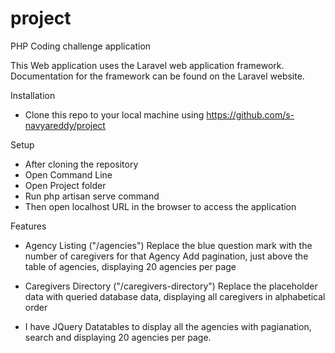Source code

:# project
 PHP Coding challenge application
 
This Web application uses the Laravel web application framework. Documentation for the framework can be found on the Laravel website.


Installation
* Clone this repo to your local machine using https://github.com/s-navyareddy/project

Setup
* After cloning the repository
* Open Command Line
* Open Project folder
* Run php artisan serve command
* Then open localhost URL in the browser to access the application

Features
* Agency Listing ("/agencies")
Replace the blue question mark with the number of caregivers for that Agency
Add pagination, just above the table of agencies, displaying 20 agencies per page

* Caregivers Directory ("/caregivers-directory")
Replace the placeholder data with queried database data, displaying all caregivers in alphabetical order
 
* I have JQuery Datatables to display all the agencies with pagianation, search and displaying 20 agencies per page.

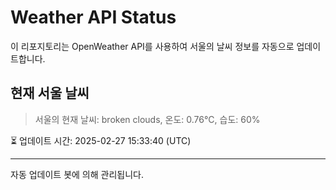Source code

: 
# Weather API Status

이 리포지토리는 OpenWeather API를 사용하여 서울의 날씨 정보를 자동으로 업데이트합니다.

## 현재 서울 날씨
> 서울의 현재 날씨: broken clouds, 온도: 0.76°C, 습도: 60%

⏳ 업데이트 시간: 2025-02-27 15:33:40 (UTC)

---
자동 업데이트 봇에 의해 관리됩니다.
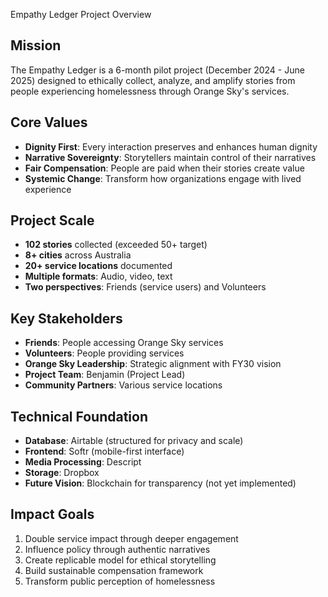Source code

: Empathy Ledger Project Overview

## Mission
The Empathy Ledger is a 6-month pilot project (December 2024 - June 2025) designed to ethically collect, analyze, and amplify stories from people experiencing homelessness through Orange Sky's services.

## Core Values
- **Dignity First**: Every interaction preserves and enhances human dignity
- **Narrative Sovereignty**: Storytellers maintain control of their narratives
- **Fair Compensation**: People are paid when their stories create value
- **Systemic Change**: Transform how organizations engage with lived experience

## Project Scale
- **102 stories** collected (exceeded 50+ target)
- **8+ cities** across Australia
- **20+ service locations** documented
- **Multiple formats**: Audio, video, text
- **Two perspectives**: Friends (service users) and Volunteers

## Key Stakeholders
- **Friends**: People accessing Orange Sky services
- **Volunteers**: People providing services
- **Orange Sky Leadership**: Strategic alignment with FY30 vision
- **Project Team**: Benjamin (Project Lead)
- **Community Partners**: Various service locations

## Technical Foundation
- **Database**: Airtable (structured for privacy and scale)
- **Frontend**: Softr (mobile-first interface)
- **Media Processing**: Descript
- **Storage**: Dropbox
- **Future Vision**: Blockchain for transparency (not yet implemented)

## Impact Goals
1. Double service impact through deeper engagement
2. Influence policy through authentic narratives
3. Create replicable model for ethical storytelling
4. Build sustainable compensation framework
5. Transform public perception of homelessness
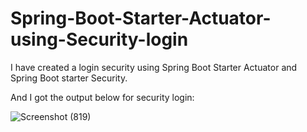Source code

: # Spring-Boot-Starter-Actuator-using-Security-login

I have created a login security using Spring Boot Starter Actuator and Spring Boot starter Security.

And I got the output below for security login:

![Screenshot (819)](https://user-images.githubusercontent.com/53449205/119233092-ef2ff580-bb44-11eb-8a7d-0f135ccdf29d.png)

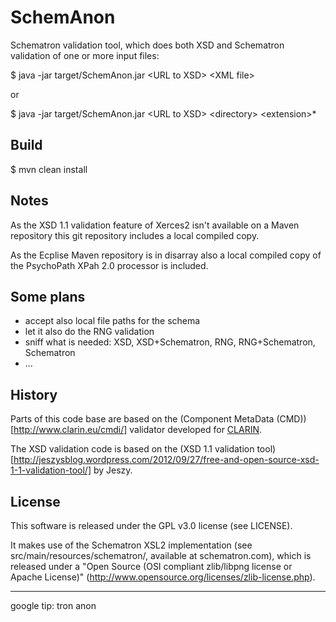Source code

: SchemAnon
=========

Schematron validation tool, which does both XSD and Schematron
validation of one or more input files:

$ java -jar target/SchemAnon.jar \<URL to XSD\> \<XML file\>

or

$ java -jar target/SchemAnon.jar \<URL to XSD\> \<directory\> \<extension\>*

Build
-----

$ mvn clean install

Notes
-----

As the XSD 1.1 validation feature of Xerces2 isn't available on a Maven
repository this git repository includes a local compiled copy.

As the Ecplise Maven repository is in disarray also a local compiled copy
of the PsychoPath XPah 2.0 processor is included.

Some plans
----------
* accept also local file paths for the schema
* let it also do the RNG validation
* sniff what is needed: XSD, XSD+Schematron, RNG, RNG+Schematron, Schematron
* ...

History
-------
Parts of this code base are based on the (Component MetaData (CMD))[http://www.clarin.eu/cmdi/] validator
developed for [CLARIN](http://www.clarin.eu).

The XSD validation code is based on the (XSD 1.1 validation
tool)[http://jeszysblog.wordpress.com/2012/09/27/free-and-open-source-xsd-1-1-validation-tool/] by Jeszy.

License
-------
This software is released under the GPL v3.0 license (see LICENSE).

It makes use of the Schematron XSL2 implementation (see src/main/resources/schematron/, available at schematron.com), which is released under a "Open Source (OSI compliant zlib/libpng license or Apache License)" (http://www.opensource.org/licenses/zlib-license.php).

---
google tip: tron anon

**TO DO**
Give back the whole listing exactly as it stands. No pictures belong in the copy.

**FINAL ANSWER**
Source code

:# project
 PHP Coding challenge application
 
This Web application uses the Laravel web application framework. Documentation for the framework can be found on the Laravel website.


Installation
* Clone this repo to your local machine using https://github.com/s-navyareddy/project

Setup
* After cloning the repository
* Open Command Line
* Open Project folder
* Run php artisan serve command
* Then open localhost URL in the browser to access the application

Features
* Agency Listing ("/agencies")
Replace the blue question mark with the number of caregivers for that Agency
Add pagination, just above the table of agencies, displaying 20 agencies per page

* Caregivers Directory ("/caregivers-directory")
Replace the placeholder data with queried database data, displaying all caregivers in alphabetical order
 
* I have JQuery Datatables to display all the agencies with pagianation, search and displaying 20 agencies per page.

Source code

: 
# Weather API Status

이 리포지토리는 OpenWeather API를 사용하여 서울의 날씨 정보를 자동으로 업데이트합니다.

## 현재 서울 날씨
> 서울의 현재 날씨: broken clouds, 온도: 0.76°C, 습도: 60%

⏳ 업데이트 시간: 2025-02-27 15:33:40 (UTC)

---
자동 업데이트 봇에 의해 관리됩니다.
Source code

: Empathy Ledger Project Overview

## Mission
The Empathy Ledger is a 6-month pilot project (December 2024 - June 2025) designed to ethically collect, analyze, and amplify stories from people experiencing homelessness through Orange Sky's services.

## Core Values
- **Dignity First**: Every interaction preserves and enhances human dignity
- **Narrative Sovereignty**: Storytellers maintain control of their narratives
- **Fair Compensation**: People are paid when their stories create value
- **Systemic Change**: Transform how organizations engage with lived experience

## Project Scale
- **102 stories** collected (exceeded 50+ target)
- **8+ cities** across Australia
- **20+ service locations** documented
- **Multiple formats**: Audio, video, text
- **Two perspectives**: Friends (service users) and Volunteers

## Key Stakeholders
- **Friends**: People accessing Orange Sky services
- **Volunteers**: People providing services
- **Orange Sky Leadership**: Strategic alignment with FY30 vision
- **Project Team**: Benjamin (Project Lead)
- **Community Partners**: Various service locations

## Technical Foundation
- **Database**: Airtable (structured for privacy and scale)
- **Frontend**: Softr (mobile-first interface)
- **Media Processing**: Descript
- **Storage**: Dropbox
- **Future Vision**: Blockchain for transparency (not yet implemented)

## Impact Goals
1. Double service impact through deeper engagement
2. Influence policy through authentic narratives
3. Create replicable model for ethical storytelling
4. Build sustainable compensation framework
5. Transform public perception of homelessness
Source code

: # Spring-Boot-Starter-Actuator-using-Security-login

I have created a login security using Spring Boot Starter Actuator and Spring Boot starter Security.

And I got the output below for security login:

![Screenshot (819)](https://user-images.githubusercontent.com/53449205/119233092-ef2ff580-bb44-11eb-8a7d-0f135ccdf29d.png)

Source code

: SchemAnon
=========

Schematron validation tool, which does both XSD and Schematron
validation of one or more input files:

$ java -jar target/SchemAnon.jar \<URL to XSD\> \<XML file\>

or

$ java -jar target/SchemAnon.jar \<URL to XSD\> \<directory\> \<extension\>*

Build
-----

$ mvn clean install

Notes
-----

As the XSD 1.1 validation feature of Xerces2 isn't available on a Maven
repository this git repository includes a local compiled copy.

As the Ecplise Maven repository is in disarray also a local compiled copy
of the PsychoPath XPah 2.0 processor is included.

Some plans
----------
* accept also local file paths for the schema
* let it also do the RNG validation
* sniff what is needed: XSD, XSD+Schematron, RNG, RNG+Schematron, Schematron
* ...

History
-------
Parts of this code base are based on the (Component MetaData (CMD))[http://www.clarin.eu/cmdi/] validator
developed for [CLARIN](http://www.clarin.eu).

The XSD validation code is based on the (XSD 1.1 validation
tool)[http://jeszysblog.wordpress.com/2012/09/27/free-and-open-source-xsd-1-1-validation-tool/] by Jeszy.

License
-------
This software is released under the GPL v3.0 license (see LICENSE).

It makes use of the Schematron XSL2 implementation (see src/main/resources/schematron/, available at schematron.com), which is released under a "Open Source (OSI compliant zlib/libpng license or Apache License)" (http://www.opensource.org/licenses/zlib-license.php).

---
google tip: tron anon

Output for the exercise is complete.